Sparse Matrices for Scientific Computation:
In Honour of John Reid's 70th Birthday

15 - 16 July 2009
Cosener's House
Abingdon, Oxfordshire

Abstracts: John Reid


Direct solution of large sparse sets of equations on a multicore computer


It has long been recognized that blocking is the key to fast solution of large sets of linear equations. The usual approach for sparse problems is to break the computation into major steps within which efficient full-matrix kernels can be employed. Over the past several years, we have been developing efficient uniprocessor kernels for the multifrontal method. These further subdivide the calculation and use Level-3 BLAS, mostly GEMM, for the inner tasks. We have recently extended these kernels to use OpenMP.

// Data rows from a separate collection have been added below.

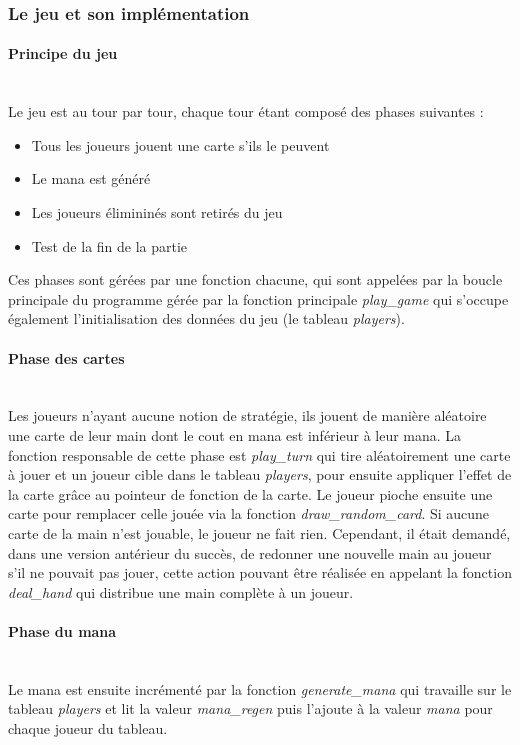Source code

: \documentclass[12pt]{article}
\begin{document}
\subsubsection{Le jeu et son implémentation}
\paragraph{Principe du jeu} ~\\
\smallbreak
Le jeu est au tour par tour, chaque tour étant composé des phases suivantes :
\begin{itemize}
\item Tous les joueurs jouent une carte s'ils le peuvent
\item Le mana est généré
\item Les joueurs élimininés sont retirés du jeu
\item Test de la fin de la partie
\end{itemize}
Ces phases sont gérées par une fonction chacune, qui sont appelées par la boucle principale du programme gérée par la fonction principale \textit{play\_game} qui s'occupe également l'initialisation des données du jeu (le tableau \textit{players}).
\smallbreak
\paragraph{Phase des cartes} ~\\
\smallbreak
Les joueurs n'ayant aucune notion de stratégie, ils jouent de manière aléatoire une carte de leur main dont le cout en mana est inférieur à leur mana.
La fonction responsable de cette phase est \textit{play\_turn} qui tire aléatoirement une carte à jouer et un joueur cible dans le tableau \textit{players}, pour ensuite appliquer l'effet de la carte grâce au pointeur de fonction de la carte.
Le joueur pioche ensuite une carte pour remplacer celle jouée via la fonction \textit{draw\_random\_card}.
Si aucune carte de la main n'est jouable, le joueur ne fait rien. Cependant, il était demandé, dans une version antérieur du succès, de redonner une nouvelle main au joueur s'il ne pouvait pas jouer, cette action pouvant être réalisée en appelant la fonction \textit{deal\_hand} qui distribue une main complète à un joueur.
\smallbreak
\paragraph{Phase du mana} ~\\
\smallbreak
Le mana est ensuite incrémenté par la fonction \textit{generate\_mana} qui travaille sur le tableau \textit{players} et lit la valeur \textit{mana\_regen} puis l'ajoute à la valeur \textit{mana} pour chaque joueur du tableau.
\smallbreak
\end{document}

Recent work of Buttari, Langou, Kurzak, and Dongarra has shown that good speed for dense linear algebra computations on multicore computers may be achieved by dynamically scheduling the inner tasks, taking into account dependencies between them. We have developed a kernel that uses these ideas for the positive-definite case.

We report on the multicore performance of our resulting multifrontal codes on large problems. There is a limitation of the multifrontal framework in that work at a node does not start until all work at its children is complete. We will show that this can be circumvented in the positive-definite case by holding at a node only those columns that contain the node's pivots and assembling blocks of the generated elements directly in the matrices of its ancestors. This allows more independent tasks to be scheduled and we report on the resulting improved performance.

This is joint work with Jonathan Hogg and Jennifer Scott.